[Start of section]
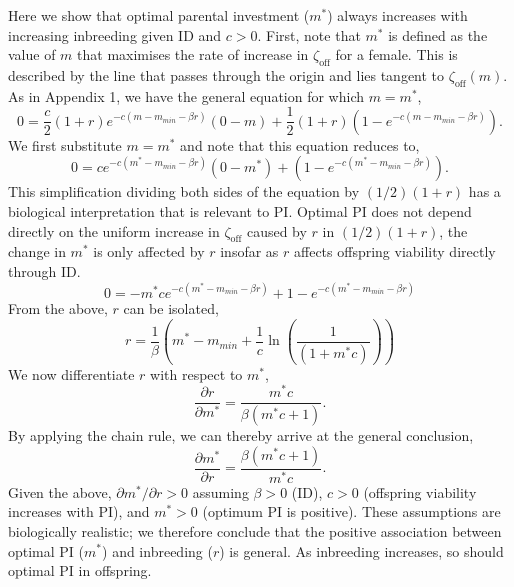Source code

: \documentclass[10pt,letterpaper]{article}
\begin{document}
Here we show that optimal parental investment ($m^{*}$) always increases with increasing inbreeding given ID and $c>0$. First, note that $m^{*}$ is defined as the value of $m$ that maximises the rate of increase in $\zeta_{\textrm{off}}$ for a female. This is described by the line that passes through the origin and lies tangent to $\zeta_{\textrm{off}}(m)$. As in Appendix 1, we have the general equation for which $m=m^{*}$,
\begin{equation}
0 = \frac{c}{2} \left(1+r\right)e^{-c\left(m-m_{min}-\beta r\right)}\left(0-m\right) + \frac{1}{2}\left(1+r\right)\left(1-e^{-c\left(m-m_{min}-\beta r\right)}\right).
\end{equation}
We first substitute $m=m^{*}$ and note that this equation reduces to,
\begin{equation}
0 = c e^{-c\left(m^{*}-m_{min}-\beta r\right)}\left(0-m^{*}\right) + \left(1-e^{-c\left(m^{*}-m_{min}-\beta r\right)}\right). 
\end{equation}
This simplification dividing both sides of the equation by $(1/2)(1+r)$ has a biological interpretation that is relevant to PI. Optimal PI does not depend directly on the uniform increase in $\zeta_{\textrm{off}}$ caused by $r$ in $(1/2)(1+r)$, the change in $m^{*}$ is only affected by $r$ insofar as $r$ affects offspring viability directly through ID. %
\begin{equation}
0 = -m^{*} c e^{-c\left(m^{*}-m_{min}-\beta r\right)} + 1-e^{-c\left(m^{*}-m_{min}-\beta r\right)}
\end{equation}
From the above, $r$ can be isolated,
\begin{equation}
r = \frac{1}{\beta}\left(m^{*} - m_{min} + \frac{1}{c}\ln\left(\frac{1}{\left(1 + m^{*} c\right)}\right)\right)
\end{equation}
We now differentiate $r$ with respect to $m^{*}$,
\begin{equation}
\frac{\partial r}{\partial m^{*}} = \frac{m^{*} c}{\beta \left(m^{*} c + 1\right)}. 
\end{equation}
By applying the chain rule, we can thereby arrive at the general conclusion,
\begin{equation}
\frac{\partial m^{*}}{\partial r} = \frac{\beta \left(m^{*} c + 1\right)}{m^{*} c}. 
\end{equation} 
Given the above, $\partial m^{*} / \partial r > 0$ assuming $\beta>0$ (ID), $c>0$ (offspring viability increases with PI), and $m^{*}>0$ (optimum PI is positive). These assumptions are biologically realistic; we therefore conclude that the positive association between optimal PI ($m^{*}$) and inbreeding ($r$) is general. As inbreeding increases, so should optimal PI in offspring.
\end{document}
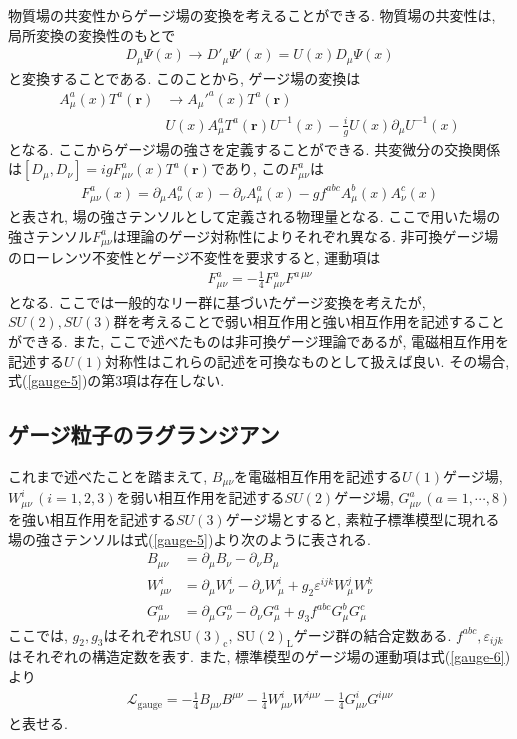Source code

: 物質場の共変性からゲージ場の変換を考えることができる.
物質場の共変性は, 局所変換の変換性のもとで
\begin{align}
  D_\mu\Psi(x) \rightarrow D'_\mu \Psi'(x) = U(x) D_\mu \Psi(x)\label{gauge-3}
\end{align}
と変換することである.
このことから, ゲージ場の変換は
\begin{align}
   A_\mu^a(x) T^a(\bm{r}) &\rightarrow A_\mu'^a(x) T^a(\bm{r})\nonumber\\
                          & U(x)A_\mu^a T^a(\bm{r}) U^{-1}(x) -\frac{i}{g}U(x)\partial_\mu U^{-1}(x) \label{gauge-4}
\end{align}
となる.
ここからゲージ場の強さを定義することができる.
共変微分の交換関係は$[D_\mu,D_\nu] = igF_{\mu\nu}^a(x)T^a(\bm{r})$であり, この$F_{\mu\nu}^a$は
\begin{align}
  F_{\mu\nu}^a(x) = \partial_\mu A_\nu^a(x) - \partial_\nu A_\mu^a(x) - gf^{abc}A_\mu^b(x)A_\nu^c(x)\label{gauge-5}
\end{align}
と表され, 場の強さテンソルとして定義される物理量となる.
ここで用いた場の強さテンソル$F_{\mu\nu}^a$は理論のゲージ対称性によりそれぞれ異なる.
非可換ゲージ場のローレンツ不変性とゲージ不変性を要求すると, 運動項は
\begin{align}
  F_{\mu\nu}^a = -\frac{1}{4}F_{\mu\nu}^a F^{a\,\mu\nu}\label{gauge-6}
\end{align}
となる.
ここでは一般的なリー群に基づいたゲージ変換を考えたが, $SU(2), SU(3)$群を考えることで弱い相互作用と強い相互作用を記述することができる.
また, ここで述べたものは非可換ゲージ理論であるが, 電磁相互作用を記述する$U(1)$対称性はこれらの記述を可換なものとして扱えば良い.
その場合, 式(\ref{gauge-5})の第3項は存在しない.
\subsection{ゲージ粒子のラグランジアン}
これまで述べたことを踏まえて, $B_{\mu\nu}$を電磁相互作用を記述する$U(1)$ゲージ場, $W_{\mu\nu}^i\,(i=1,2,3)$を弱い相互作用を記述する$SU(2)$ゲージ場, $G_{\mu\nu}^a\,(a=1,\cdots,8)$を強い相互作用を記述する$SU(3)$ゲージ場とすると, 素粒子標準模型に現れる場の強さテンソルは式(\ref{gauge-5})より次のように表される.
\begin{align}
  B_{\mu\nu} &= \partial_\mu B_\nu - \partial_\nu B_\mu \label{gauge.B}\\
  W_{\mu\nu}^i &= \partial_\mu W_\nu^i - \partial_\nu W_\mu^i+g_2\varepsilon^{ijk}W_\mu^j W_\nu^k \label{gauge.W}\\
  G_{\mu\nu}^a &= \partial_\mu G_\nu^a - \partial_\nu G_\mu^a +g_3 f^{abc}G_\mu^b G_\mu^c\label{gauge.G}
\end{align}
ここでは, $g_2, g_3$はそれぞれ$\mathrm{SU}(3)_\mathrm{c}$, $\mathrm{SU}(2)_\mathrm{L}$ゲージ群の結合定数ある.
$f^{abc}, \varepsilon_{ijk} $はそれぞれの構造定数を表す.
また, 標準模型のゲージ場の運動項は式(\ref{gauge-6})より
\begin{align}
  \mathcal{L}_{\text{gauge}} = -\frac{1}{4}B_{\mu\nu} B^{\mu\nu} - \frac{1}{4}W_{\mu\nu}^i W^{i\mu\nu} -\frac{1}{4}G_{\mu\nu}^i G^{i\mu\nu}\label{gauge.kin}
\end{align}
と表せる.
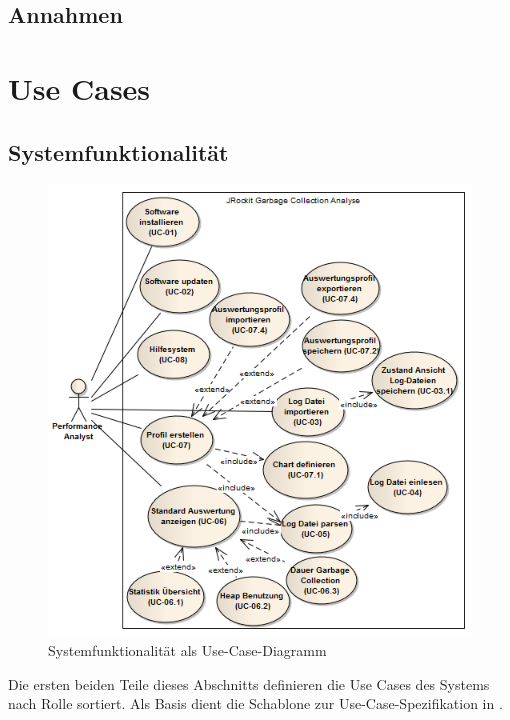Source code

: \subsection{Annahmen}


\section{Use Cases}\label{use_cases}
\subsection{Systemfunktionalität}\label{systemfunktionalitaet}
 \begin{figure}[H]
  	\centering
    	\includegraphics[width=14cm]{images/anforderungen_use-case}
        	\caption{Systemfunktionalität als Use-Case-Diagramm}
\end{figure}
Die ersten beiden Teile dieses Abschnitts definieren die Use Cases des Systems nach Rolle sortiert. Als Basis dient die Schablone zur Use-Case-Spezifikation in \cite[S. 78-79]{pohl2010basiswissen}.





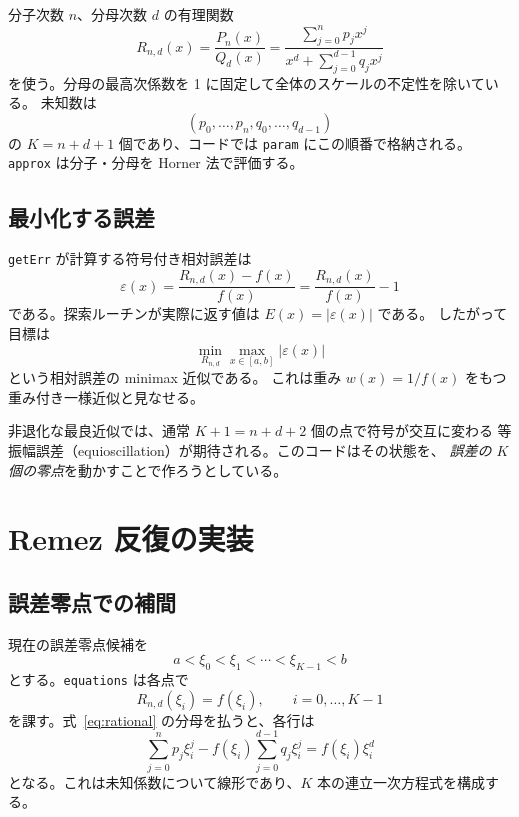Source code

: \documentclass[a4paper,11pt]{ltjsarticle}
\newcommand{\code}[1]{\texttt{#1}}
\newcommand{\RelErr}{\varepsilon}
\begin{document}
分子次数 \(n\)、分母次数 \(d\) の有理関数
\begin{equation}
 R_{n,d}(x)=\frac{P_n(x)}{Q_d(x)}
 =\frac{\displaystyle\sum_{j=0}^{n}p_jx^j}
        {\displaystyle x^d+\sum_{j=0}^{d-1}q_jx^j}
 \label{eq:rational}
\end{equation}
を使う。分母の最高次係数を 1 に固定して全体のスケールの不定性を除いている。
未知数は
\begin{equation}
 (p_0,\ldots,p_n,q_0,\ldots,q_{d-1})
\end{equation}
の \(K=n+d+1\) 個であり、コードでは \code{param} にこの順番で格納される。
\code{approx} は分子・分母を Horner 法で評価する。

\subsection{最小化する誤差}

\code{getErr} が計算する符号付き相対誤差は
\begin{equation}
  \RelErr(x)=\frac{R_{n,d}(x)-f(x)}{f(x)}
             =\frac{R_{n,d}(x)}{f(x)}-1
  \label{eq:relative-error}
\end{equation}
である。探索ルーチンが実際に返す値は \(E(x)=|\RelErr(x)|\) である。
したがって目標は
\begin{equation}
  \min_{R_{n,d}}\max_{x\in[a,b]}|\RelErr(x)|
  \label{eq:minimax}
\end{equation}
という相対誤差の minimax 近似である。
これは重み \(w(x)=1/f(x)\) をもつ重み付き一様近似と見なせる。

非退化な最良近似では、通常 \(K+1=n+d+2\) 個の点で符号が交互に変わる
等振幅誤差（equioscillation）が期待される。このコードはその状態を、
\emph{誤差の \(K\) 個の零点}を動かすことで作ろうとしている。

\section{Remez 反復の実装}

\subsection{誤差零点での補間}

現在の誤差零点候補を
\begin{equation}
  a<\xi_0<\xi_1<\cdots<\xi_{K-1}<b
\end{equation}
とする。\code{equations} は各点で
\begin{equation}
  R_{n,d}(\xi_i)=f(\xi_i),\qquad i=0,\ldots,K-1
  \label{eq:interpolation}
\end{equation}
を課す。式~\eqref{eq:rational} の分母を払うと、各行は
\begin{equation}
 \sum_{j=0}^{n}p_j\xi_i^j
 - f(\xi_i)\sum_{j=0}^{d-1}q_j\xi_i^j
 = f(\xi_i)\xi_i^d
 \label{eq:linear-row}
\end{equation}
となる。これは未知係数について線形であり、\(K\) 本の連立一次方程式を構成する。
\end{document}
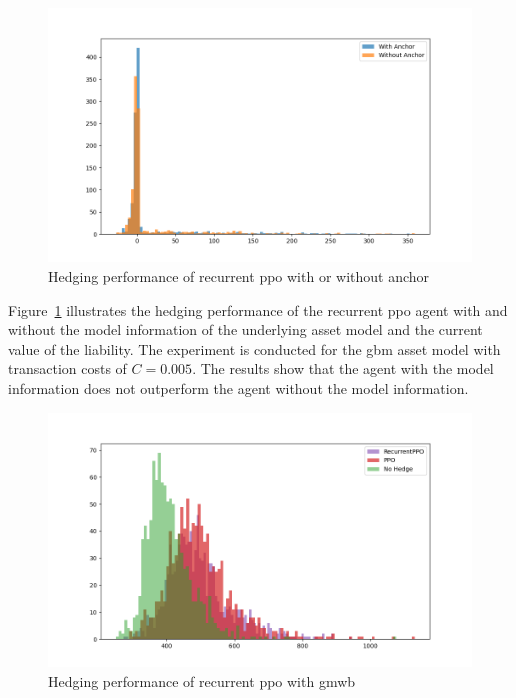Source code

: \begin{figure}[ht!]
    \centering
    \includegraphics[width=\textwidth]{./futureWork/figures/PPO_anchor.png}
    \caption{Hedging performance of recurrent \gls{ppo} with or without anchor}
    \label{fig3:ppo_anchor}
\end{figure}

Figure~\ref{fig3:ppo_anchor} illustrates the hedging performance of the recurrent \gls{ppo} agent with and without the model information of the underlying asset model and the current value of the liability.
The experiment is conducted for the \gls{gbm} asset model with transaction costs of $C=0.005$.
The results show that the agent with the model information does not outperform the agent without the model information.


\begin{figure}[ht!]
    \centering
    \includegraphics[width=\textwidth]{./futureWork/figures/PPO_GMWB.png}
    \caption{Hedging performance of recurrent \gls{ppo} with \gls{gmwb}}
    \label{fig3:ppo_GMWB}
\end{figure}

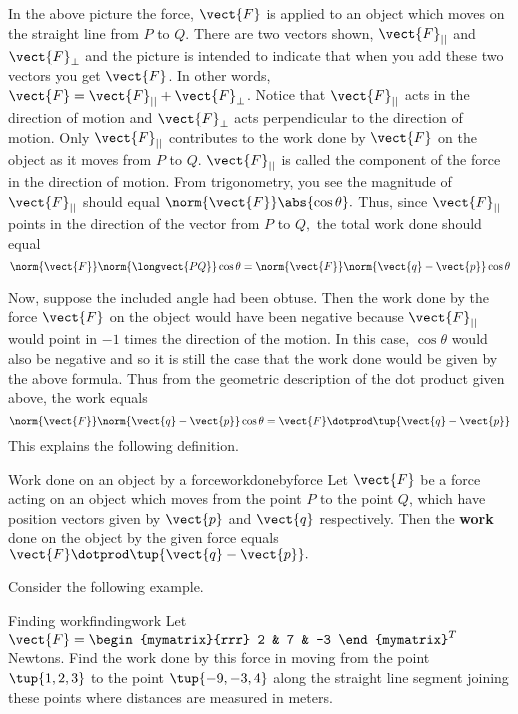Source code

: In the above picture the force, $\vect{F}$ is applied to an object which moves
on the straight line from $P$ to $Q.$ There are two vectors shown, $\vect{F}_{||}$ and $\vect{F}_{\bot }$ and the
picture is intended to indicate that when you add these two vectors you get 
$\vect{F}$. In other words, $\vect{F} = \vect{F}_{||} + \vect{F}_{\bot}$. Notice that
 $\vect{F}_{||}$ acts in the direction of motion and 
$\vect{F}_{\bot }$ acts perpendicular to the direction of motion. Only 
$\vect{F}_{||}$ contributes to the work done by $\vect{F}$ on the object
as it moves from $P$ to $Q$. $\vect{F}_{||}$ is
called the component of the force in
 the direction of motion. From trigonometry, you
see the magnitude of $\vect{F}_{||}$ should equal $\norm{\vect{F}
} \abs{\cos \theta} .$ Thus, since $\vect{F}_{||}$ points
in the direction of the vector from $P$ to $Q,$
the total work done should equal
\begin{equation*}
\norm{\vect{F}} \norm{
\longvect{PQ}} \cos \theta =\norm{
\vect{F}} \norm{\vect{q}-\vect{p}} \cos \theta
\end{equation*}

Now, suppose the included angle had been obtuse. Then the work done by the force 
$\vect{F}$ on the object would have been negative because $\vect{F}_{||}$
would point in $-1$ times the direction of the motion.  In this case, $\cos \theta $ would also be negative and 
so it is still
the case that the work done would be given by the above formula. Thus from
the geometric description of the dot product given above, the work equals
\begin{equation*}
\norm{\vect{F}} \norm{\vect{q}-\vect{p}} \cos
\theta =\vect{F}\dotprod \tup{\vect{q}-\vect{p}} 
\end{equation*}
This explains the following definition.

\begin{definition}{Work done on an object by a force}{workdonebyforce}
Let $\vect{F}$ be a force acting on an object which moves from the point 
$P$ to the point $Q$, which have position vectors given by $\vect{p}$ and $\vect{q}$ respectively.
 Then the \textbf{work} done
 on the object by the given force equals $\vect{F}\dotprod \tup{
\vect{q}-\vect{p}} .$
\end{definition}

Consider the following example.

\begin{example}{Finding work}{findingwork}
Let $\vect{F}=
\begin{mymatrix}{rrr}
2 & 7 & -3
\end{mymatrix}^T$ Newtons. Find the work
done by this force in moving from the point $\tup{1,2,3} $ to the
point $\tup{-9,-3,4} $ along the straight line segment joining these
points where distances are measured in meters.
\end{example}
[End of section]
Problem details — The line containing "in the direction of the" and every line after it, through the end of the records, should be repeated exactly and alone.

Solution —
in the direction of the vector from $P$ to $Q,$
the total work done should equal
\begin{equation*}
\norm{\vect{F}} \norm{
\longvect{PQ}} \cos \theta =\norm{
\vect{F}} \norm{\vect{q}-\vect{p}} \cos \theta
\end{equation*}

Now, suppose the included angle had been obtuse. Then the work done by the force 
$\vect{F}$ on the object would have been negative because $\vect{F}_{||}$
would point in $-1$ times the direction of the motion.  In this case, $\cos \theta $ would also be negative and 
so it is still
the case that the work done would be given by the above formula. Thus from
the geometric description of the dot product given above, the work equals
\begin{equation*}
\norm{\vect{F}} \norm{\vect{q}-\vect{p}} \cos
\theta =\vect{F}\dotprod \tup{\vect{q}-\vect{p}} 
\end{equation*}
This explains the following definition.

\begin{definition}{Work done on an object by a force}{workdonebyforce}
Let $\vect{F}$ be a force acting on an object which moves from the point 
$P$ to the point $Q$, which have position vectors given by $\vect{p}$ and $\vect{q}$ respectively.
 Then the \textbf{work} done
 on the object by the given force equals $\vect{F}\dotprod \tup{
\vect{q}-\vect{p}} .$
\end{definition}

Consider the following example.

\begin{example}{Finding work}{findingwork}
Let $\vect{F}=
\begin{mymatrix}{rrr}
2 & 7 & -3
\end{mymatrix}^T$ Newtons. Find the work
done by this force in moving from the point $\tup{1,2,3} $ to the
point $\tup{-9,-3,4} $ along the straight line segment joining these
points where distances are measured in meters.
\end{example}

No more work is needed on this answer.